Vodafone's revenue slipped 6.2% to EUR43.67 billion, with the company adopting the IFRS 15 accounting standard compared to IFRS 18 previously.
This, alongside foreign exchange headwinds and the sale of Vodafone Qatar, hampered revenue growth, it said.
The revenue figure compares to analyst consensus of revenue of EUR45.15 billion.
Vodafone's service revenue, which makes up the large majority of the overall figure, fell 4.5% to EUR39.22 billion, but increased 0.3% organically.
Vodafone swung to a total loss of EUR7.64 billion from a profit of EUR2.79 billion the year prior.
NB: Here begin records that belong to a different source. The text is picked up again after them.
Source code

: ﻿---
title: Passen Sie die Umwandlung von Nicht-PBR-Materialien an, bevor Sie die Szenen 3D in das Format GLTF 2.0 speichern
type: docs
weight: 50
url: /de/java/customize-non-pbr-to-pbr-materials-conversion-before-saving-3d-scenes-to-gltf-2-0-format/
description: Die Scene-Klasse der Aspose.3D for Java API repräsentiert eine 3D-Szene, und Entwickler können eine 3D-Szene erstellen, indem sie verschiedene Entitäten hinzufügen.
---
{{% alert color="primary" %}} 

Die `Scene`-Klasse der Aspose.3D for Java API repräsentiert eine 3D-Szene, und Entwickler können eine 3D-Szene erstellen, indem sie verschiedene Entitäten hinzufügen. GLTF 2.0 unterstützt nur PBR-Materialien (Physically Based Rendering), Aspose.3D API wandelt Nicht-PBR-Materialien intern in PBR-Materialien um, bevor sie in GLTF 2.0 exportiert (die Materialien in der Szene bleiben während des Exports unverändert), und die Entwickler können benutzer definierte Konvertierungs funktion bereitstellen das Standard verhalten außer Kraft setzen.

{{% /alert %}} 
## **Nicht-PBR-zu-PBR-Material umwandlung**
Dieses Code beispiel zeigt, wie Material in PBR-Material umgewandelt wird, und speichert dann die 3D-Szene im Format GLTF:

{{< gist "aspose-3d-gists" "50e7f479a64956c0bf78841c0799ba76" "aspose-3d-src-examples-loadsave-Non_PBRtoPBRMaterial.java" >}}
From continuing operations, the loss was EUR4.11 billion from a EUR4.76 billion profit.
Vodafone's adjusted earnings before interest, tax, depreciation, and amortisation declined 4.1% to EUR13.92 billion, and fell 0.5% organically. On an underlying basis, growth was 3.1%, in line with guidance of "around" 3%.
Looking ahead, Vodafone sees adjusted Ebitda between EUR13.8 billion and EUR14.2 billion for its newly begun year, implying growth in the low single-digits.
Free cash flow pre-spectrum is guided at a minimum of EUR5.4 billion, having posted EUR5.5 billion in the recently ended year.
"We are making strong progress on the priorities I described in November, supporting our outlook for Ebitda growth in financial 2020, with improving momentum in the second half," added Read.
"Together with the strategic and financial benefits of the Liberty Global transaction, which we expect to close in July, this underpins our ambition to grow free cash flow and improve shareholder returns going forwards."
Vodafone, in a deal first announced May last year, is buying EUR18.4 billion worth of assets from Liberty Global.